If the iterator is not currently on one of the pages that should be displayed in the pagination string, then it should just continue iterating until it reaches one of those pages. We know in between each of these sections, the ellipsis should be shown. So, what we can do is store the 'type' of value that was last appended to the pagination string. If we reach the end of our loop, meaning the current iteration didn't match any of the page numbers that should be displayed, then we're 'in between' pages and should either output and ellipsis, or just continue iterating. By storing the last type of value appended, either a 'number', or an 'ellipsis', then we can use that 'visual' cue to determine what to do.

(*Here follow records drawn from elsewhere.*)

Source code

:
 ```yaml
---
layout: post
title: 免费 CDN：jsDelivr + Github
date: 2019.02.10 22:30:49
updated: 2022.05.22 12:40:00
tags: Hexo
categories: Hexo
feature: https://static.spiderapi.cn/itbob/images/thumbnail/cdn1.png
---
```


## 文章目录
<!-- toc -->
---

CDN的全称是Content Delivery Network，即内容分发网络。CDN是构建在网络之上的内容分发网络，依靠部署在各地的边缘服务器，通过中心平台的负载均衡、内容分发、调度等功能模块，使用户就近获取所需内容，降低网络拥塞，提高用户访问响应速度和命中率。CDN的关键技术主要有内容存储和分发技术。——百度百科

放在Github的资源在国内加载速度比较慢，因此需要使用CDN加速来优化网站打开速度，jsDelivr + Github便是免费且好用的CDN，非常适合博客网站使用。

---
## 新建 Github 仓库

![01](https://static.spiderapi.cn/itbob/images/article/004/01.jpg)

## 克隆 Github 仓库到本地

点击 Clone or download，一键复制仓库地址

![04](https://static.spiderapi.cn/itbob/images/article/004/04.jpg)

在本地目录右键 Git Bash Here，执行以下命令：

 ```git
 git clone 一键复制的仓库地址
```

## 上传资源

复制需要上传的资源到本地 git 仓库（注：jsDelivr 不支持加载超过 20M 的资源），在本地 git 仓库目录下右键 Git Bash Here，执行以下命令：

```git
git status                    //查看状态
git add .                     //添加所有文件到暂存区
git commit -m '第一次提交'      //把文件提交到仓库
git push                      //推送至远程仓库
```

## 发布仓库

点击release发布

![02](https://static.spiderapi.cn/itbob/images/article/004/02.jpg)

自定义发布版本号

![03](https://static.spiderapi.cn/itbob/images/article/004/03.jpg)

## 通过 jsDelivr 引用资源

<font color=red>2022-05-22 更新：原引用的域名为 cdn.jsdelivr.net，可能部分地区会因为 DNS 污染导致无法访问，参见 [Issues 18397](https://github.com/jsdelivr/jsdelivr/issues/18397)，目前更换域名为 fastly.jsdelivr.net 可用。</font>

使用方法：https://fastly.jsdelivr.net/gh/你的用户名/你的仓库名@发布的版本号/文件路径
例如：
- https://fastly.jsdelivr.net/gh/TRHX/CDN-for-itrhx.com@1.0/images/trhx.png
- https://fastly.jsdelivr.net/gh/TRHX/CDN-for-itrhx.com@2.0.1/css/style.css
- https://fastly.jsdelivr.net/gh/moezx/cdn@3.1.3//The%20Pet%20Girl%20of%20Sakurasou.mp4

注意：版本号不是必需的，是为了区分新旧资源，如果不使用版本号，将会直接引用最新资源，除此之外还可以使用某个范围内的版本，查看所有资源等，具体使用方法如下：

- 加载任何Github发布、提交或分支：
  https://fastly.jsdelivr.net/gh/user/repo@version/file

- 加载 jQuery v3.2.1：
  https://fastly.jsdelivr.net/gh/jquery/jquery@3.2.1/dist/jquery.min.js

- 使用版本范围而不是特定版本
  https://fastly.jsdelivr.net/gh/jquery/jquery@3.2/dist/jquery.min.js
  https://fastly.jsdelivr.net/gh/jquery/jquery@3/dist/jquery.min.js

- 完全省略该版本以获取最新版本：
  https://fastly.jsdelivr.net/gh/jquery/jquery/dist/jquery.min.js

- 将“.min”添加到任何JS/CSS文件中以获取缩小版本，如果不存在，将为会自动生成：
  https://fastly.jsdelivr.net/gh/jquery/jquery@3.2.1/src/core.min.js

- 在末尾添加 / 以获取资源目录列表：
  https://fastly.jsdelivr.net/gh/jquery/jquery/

Let's tie all of this logic together - the first three pages, the current and surrounding pages, the skip amount, the last three pages, and the ellipsis - and build out our final algorithm:

``````package main

import (
"fmt"
"strconv"
)

// getPages handles creating the formatted pagination string.
func getPages(curPage, totalPages int) string {
var result string

// Create a map that holds the previous
// and following two page numbers.
surroundingPages := map[int]bool{}
for i := curPage; i > 0; i-- {
// Break if we're at 2 entries added.
if curPage-i > 2 {
break
}

surroundingPages[i] = true
}

for i := curPage; i <= totalPages; i++ {
// Break if we're at 2 entries added.
if i-curPage > 2 {
break
}

surroundingPages[i] = true
}

// Create variable to store the last string
// type added, so we can add an ellipsis
// when needed.
var lastStringType string

// Start the loop.
for i := 1; i <= totalPages; i++ {
// If this is the first iteration.
if i == 1 {
result = "1"
lastStringType = "number"
continue
}

// Handle first three pages.
if i <= 3 {
result += "  " + strconv.Itoa(i)
lastStringType = "number"
continue
}

// Handle surrounding pages.
if surroundingPages[i] {
result += "  " + strconv.Itoa(i)
lastStringType = "number"
continue
}

// If the current iter is divisble by skip amount.
if i%10 == 0 {
result += "  " + strconv.Itoa(i)
lastStringType = "number"
continue
}

// If we're within 3 iterations of the last page.
if i+2 >= totalPages {
result += "  " + strconv.Itoa(i)
lastStringType = "number"
continue
}

// If we got here, we're 'ghosting' in between
// the pages or skip amounts, so let's se if we
// should output an ellipsis.
if lastStringType == "number" {
result += "  ..."
lastStringType = "ellipsis"
continue
}
}

return result
}

func main() {
pages := getPages(1, 37)
fmt.Println(pages)
}``````
https://play.golang.org/p/2Ej4yIiUZzG

Which should produce the final desired output, ellipsis, skip amounts and all:

``1  2  3  ...  10  ...  20  ...  30  ...  35  36  37``

Try changing the current page argument to 19, as in our first example, and let's see what we get:

``1  2  3  ...  10  ...  17  18  19  20  21  ...  30  ...  35  36  37``

Awesome!

If you want to signify the current page (i.e. make the number bold), then you can create a function that determines how to append the next page number (instead of just doing `result += ...`). This function can check if the current iteration value is equal to the current page, and if so, handle it however you like.

I hope this helps some of you reading, not only if you need a pagination algorithm that matches this sort of output, but also if you ever encounter a seemingly tough issue to try and think about different solutions. There's usually multiple paths to an answer, some better than others, and by taking a step back and considering other possibilities, you may just find the ideal one.